Beinberg-Gespräch mit der Hochschullehrerin Elisabeth Zwick

23.04.2017 | Stand 02.12.2020, 18:15 Uhr

Gespräch auf dem Beinberg: Elisabeth Zwick mit Pfarrer Michael Menzinger (links) und Moderator Thomas Schwehr. - Foto: mbs

Gachenbach (SZ) Unter dem Titel "Reise durch die Welt der Menschenbilder" referierte im Rahmen der "Beinberger Gespräche" Elisabeth Zwick, Lehrstuhlinhaberin an der LMU in München für Allgemeine Pädagogik, Erziehungs- und Sozialisationsforschung.

Über 30 Zuhörer hatten Pfarrer Michael Menzinger und Moderator Thomas Schwehr im Wallfahrtsstüberl vor sich, als es um die Frage "Was ist der Mensch" ging. Sie führte über viele Um- und Irrwege angeblicher Wissenschaft. So glaubte Franz Josef Gall zu Beginn des 19. Jahrhunderts, die Anlagen des Menschen - von erkennbar ehelicher Untreue bis zu Mordlust - im Gehirn verorten und äußerlich am Kopf ablesen zu können. Was man aber als "Menschenbild" bezeichnet, meint mehr die seelische Seite der Existenz und die daraus entstehenden Überlegungen.
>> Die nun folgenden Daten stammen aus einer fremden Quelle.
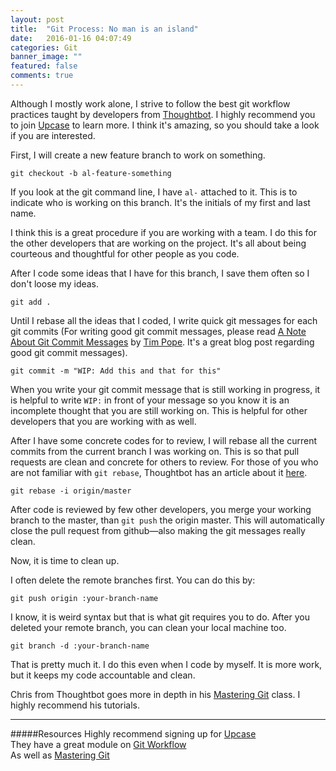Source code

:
 ```yaml
---
layout: post
title:  "Git Process: No man is an island"
date:   2016-01-16 04:07:49
categories: Git 
banner_image: ""
featured: false
comments: true
---
```


Although I mostly work alone, I strive to follow the best git workflow practices taught by developers from <a href="https://thoughtbot.com" target="_blank">Thoughtbot</a>.  I highly recommend you to join <a href="https://upcase.com" target="_blank">Upcase</a> to learn more.  I think it's amazing, so you should take a look if you are interested.

<!--more-->

First, I will create a new feature branch to work on something.

    git checkout -b al-feature-something

If you look at the git command line, I have <code>al-</code> attached to it.  This is to indicate who is working on this branch.  It's the initials of my first and last name.

I think this is a great procedure if you are working with a team.  I do this for the other developers that are working on the project.  It's all about being courteous and thoughtful for other people as you code.

After I code some ideas that I have for this branch, I save them often so I don't loose my ideas.

    git add .

Until I rebase all the ideas that I coded, I write quick git messages for each git commits (For writing good git commit messages, please read <a href="http://tbaggery.com/2008/04/19/a-note-about-git-commit-messages.html" target="_blank">A Note About Git Commit Messages</a> by <a href="https://twitter.com/tpope" target="_blank">Tim Pope</a>.  It's a great blog post regarding good git commit messages).

    git commit -m "WIP: Add this and that for this"
    
When you write your git commit message that is still working in progress, it is helpful to write <code>WIP:</code> in front of your message so you know it is an incomplete thought that you are still working on.  This is helpful for other developers that you are working with as well.

After I have some concrete codes for to review, I will rebase all the current commits from the current branch I was working on.  This is so that pull requests are clean and concrete for others to review.  For those of you who are not familiar with <code>git rebase</code>, Thoughtbot has an article about it <a href="https://robots.thoughtbot.com/git-interactive-rebase-squash-amend-rewriting-history" target="_blank">here</a>.
  
    git rebase -i origin/master
    
After code is reviewed by few other developers, you merge your working branch to the master, than <code>git push</code> the origin master.  This will automatically close the pull request from github&mdash;also making the git messages really clean.

Now, it is time to clean up.

I often delete the remote branches first.  You can do this by:
  
    git push origin :your-branch-name
    
I know, it is weird syntax but that is what git requires you to do.  After you deleted your remote branch, you can clean your local machine too.

    git branch -d :your-branch-name
    
That is pretty much it.  I do this even when I code by myself.  It is more work, but it keeps my code accountable and clean.

Chris from Thoughtbot goes more in depth in his <a href="https://upcase.com/mastering-git" target="_blank">Mastering Git</a> class.  I highly recommend his tutorials.

---

#####Resources
Highly recommend signing up for <a href="https://upcase.com" target="_blank">Upcase</a><br />
They have a great module on <a href="https://upcase.com/videos/git-workflow" target="_blank">Git Workflow</a><br />
As well as <a href="https://upcase.com/mastering-git" target="_blank">Mastering Git</a>
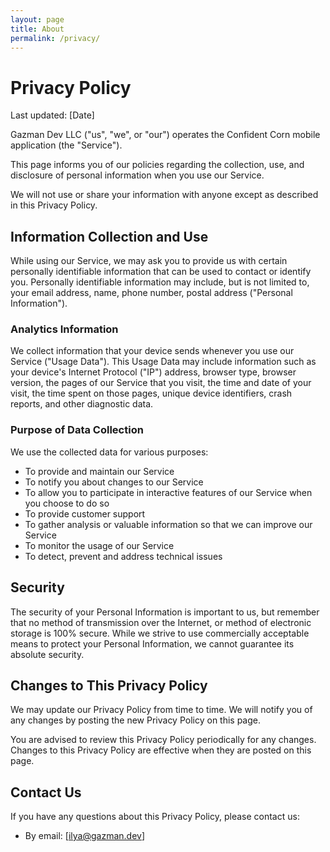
 ```yaml
---
layout: page
title: About
permalink: /privacy/
---
```


# Privacy Policy

Last updated: [Date]

Gazman Dev LLC ("us", "we", or "our") operates the Confident Corn mobile application (the "Service").

This page informs you of our policies regarding the collection, use, and disclosure of personal information when you use our Service.

We will not use or share your information with anyone except as described in this Privacy Policy.

## Information Collection and Use

While using our Service, we may ask you to provide us with certain personally identifiable information that can be used to contact or identify you. Personally identifiable information may include, but is not limited to, your email address, name, phone number, postal address ("Personal Information").

### Analytics Information

We collect information that your device sends whenever you use our Service ("Usage Data"). This Usage Data may include information such as your device's Internet Protocol ("IP") address, browser type, browser version, the pages of our Service that you visit, the time and date of your visit, the time spent on those pages, unique device identifiers, crash reports, and other diagnostic data.

### Purpose of Data Collection

We use the collected data for various purposes:
- To provide and maintain our Service
- To notify you about changes to our Service
- To allow you to participate in interactive features of our Service when you choose to do so
- To provide customer support
- To gather analysis or valuable information so that we can improve our Service
- To monitor the usage of our Service
- To detect, prevent and address technical issues

## Security

The security of your Personal Information is important to us, but remember that no method of transmission over the Internet, or method of electronic storage is 100% secure. While we strive to use commercially acceptable means to protect your Personal Information, we cannot guarantee its absolute security.

## Changes to This Privacy Policy

We may update our Privacy Policy from time to time. We will notify you of any changes by posting the new Privacy Policy on this page.

You are advised to review this Privacy Policy periodically for any changes. Changes to this Privacy Policy are effective when they are posted on this page.

## Contact Us

If you have any questions about this Privacy Policy, please contact us:
- By email: [ilya@gazman.dev]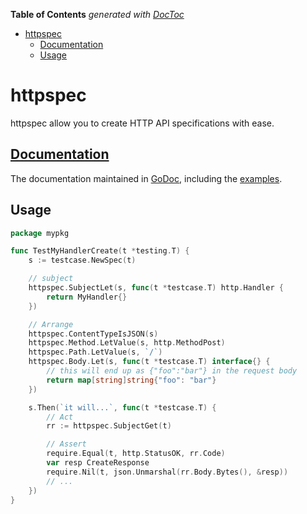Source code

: <!-- START doctoc generated TOC please keep comment here to allow auto update -->
<!-- DON'T EDIT THIS SECTION, INSTEAD RE-RUN doctoc TO UPDATE -->
**Table of Contents**  *generated with [DocToc](https://github.com/thlorenz/doctoc)*

- [httpspec](#httpspec)
  - [Documentation](#documentation)
  - [Usage](#usage)

<!-- END doctoc generated TOC please keep comment here to allow auto update -->

# httpspec

httpspec allow you to create HTTP API specifications with ease.

## [Documentation](https://godoc.org/github.com/adamluzsi/testcase/httpspec)

The documentation maintained in [GoDoc](https://godoc.org/github.com/adamluzsi/testcase/httpspec), including the [examples](https://godoc.org/github.com/adamluzsi/testcase/httpspec#pkg-examples).

## Usage

```go
package mypkg

func TestMyHandlerCreate(t *testing.T) {
	s := testcase.NewSpec(t)

	// subject
	httpspec.SubjectLet(s, func(t *testcase.T) http.Handler {
		return MyHandler{}
	})

	// Arrange
	httpspec.ContentTypeIsJSON(s)
	httpspec.Method.LetValue(s, http.MethodPost)
	httpspec.Path.LetValue(s, `/`)
	httpspec.Body.Let(s, func(t *testcase.T) interface{} {
		// this will end up as {"foo":"bar"} in the request body
		return map[string]string{"foo": "bar"}
	})

	s.Then(`it will...`, func(t *testcase.T) {
		// Act
		rr := httpspec.SubjectGet(t)

		// Assert
		require.Equal(t, http.StatusOK, rr.Code)
		var resp CreateResponse
		require.Nil(t, json.Unmarshal(rr.Body.Bytes(), &resp))
		// ...
	})
}
```
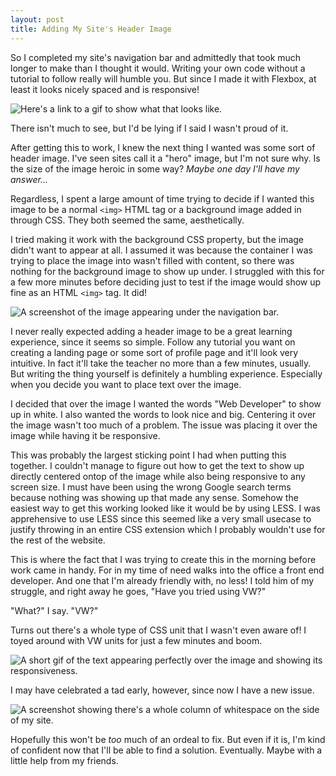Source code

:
 ```yaml
---
layout: post
title: Adding My Site's Header Image
---
```


So I completed my site's navigation bar and admittedly that took much longer to make than I thought it would. Writing your own code without a tutorial to follow really will humble you. But since I made it with Flexbox, at least it looks nicely spaced and is responsive! 

![Here's a link to a gif to show what that looks like.](https://i.imgur.com/XehdTQM.gif) 

There isn't much to see, but I'd be lying if I said I wasn't proud of it. 

After getting this to work, I knew the next thing I wanted was some sort of header image. I've seen sites call it a "hero" image, but I'm not sure why. Is the size of the image heroic in some way? _Maybe one day I'll have my answer..._

Regardless, I spent a large amount of time trying to decide if I wanted this image to be a normal `<img>` HTML tag or a background image added in through CSS. They both seemed the same, aesthetically. 

I tried making it work with the background CSS property, but the image didn't want to appear at all. I assumed it was because the container I was trying to place the image into wasn't filled with content, so there was nothing for the background image to show up under. I struggled with this for a few more minutes before deciding just to test if the image would show up fine as an HTML `<img>` tag. It did!

![A screenshot of the image appearing under the navigation bar.](https://i.imgur.com/4khDvWo.png)

I never really expected adding a header image to be a great learning experience, since it seems so simple. Follow any tutorial you want on creating a landing page or some sort of profile page and it'll look very intuitive. In fact it'll take the teacher no more than a few minutes, usually. But writing the thing yourself is definitely a humbling experience. Especially when you decide you want to place text over the image.

I decided that over the image I wanted the words "Web Developer" to show up in white. I also wanted the words to look nice and big. Centering it over the image wasn't too much of a problem. The issue was placing it over the image while having it be responsive.

This was probably the largest sticking point I had when putting this together. I couldn't manage to figure out how to get the text to show up directly centered ontop of the image while also being responsive to any screen size. I must have been using the wrong Google search terms because nothing was showing up that made any sense. Somehow the easiest way to get this working looked like it would be by using LESS. I was apprehensive to use LESS since this seemed like a very small usecase to justify throwing in an entire CSS extension which I probably wouldn't use for the rest of the website.

This is where the fact that I was trying to create this in the morning before work came in handy. For in my time of need walks into the office a front end developer. And one that I'm already friendly with, no less! I told him of my struggle, and right away he goes, "Have you tried using VW?"

"What?" I say. "VW?"

Turns out there's a whole type of CSS unit that I wasn't even aware of! I toyed around with VW units for just a few minutes and boom.

![A short gif of the text appearing perfectly over the image and showing its responsiveness.](https://i.imgur.com/QqGpHGv.gif)

I may have celebrated a tad early, however, since now I have a new issue.

![A screenshot showing there's a whole column of whitespace on the side of my site.](https://i.imgur.com/F4EBljB.png)

Hopefully this won't be _too_ much of an ordeal to fix. But even if it is, I'm kind of confident now that I'll be able to find a solution. Eventually. Maybe with a little help from my friends.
Diese beginnen im europäischen Denken der Antike und führen über die frühe und mittelalterliche christliche Theologie bis zur heute immer mehr profanen Diskussion.

In einem philosophisch-theologischen Grundkurs zeigte Elisabeth Zwick die Entwicklung auf. Die Suche nach einem allgemein gültigen Menschenbild in Europa beginnt mit Platons Hinweis, dass vor allem die Vernunft den Menschen definiere. Schon sein Schüler Aristoteles nahm Korrekturen vor; der Mensch sei Mensch durch sich selbst, wobei Aristoteles noch eine natürliche Höherstellung des Mannes behauptete. Mit Augustinus kommt die Erbsünde ins Spiel, die im christlichen Denken sehr dominant wurde, allerdings auf einen Übersetzungsfehler zurückgeht - Augustinus war in Griechisch nicht sehr gut! Wesentlich, so im weiteren Denken, sei die Freiheit, die dem Menschen gegeben sei. Einige Jahrhunderte später verweist Thomas von Aquin auf das Gewissen als oberste Instanz der menschlichen Vernunft und billigt dem Menschen eine radikale Freiheit in seinen Entscheidungen auch Gott gegenüber zu.

Das Menschenbild in den verschiedenen Kulturen, erklärte die Referentin, rühre in erster Linie aus den Religionen her, weniger aus der Kultur selber. Im Christentum liege der wesentliche Kern in der Entscheidungsfreiheit des Menschen, aus dieser Freiheit resultiere Verantwortung. Der Mensch sei formbar durch Bildung, durch Erziehung zum Guten.

Der Islam, so Elisabeth Zwick, habe nicht dieses Verständnis vom Menschen mit freiem Willen. Und der Buddhismus - mehr lebenspraktische Haltung denn Religion - pflege einen sehr umfassenden Freiheitsbegriff. So habe ein Mensch im buddhistischen Denken sogar die Freiheit, nebenher Christ zu sein.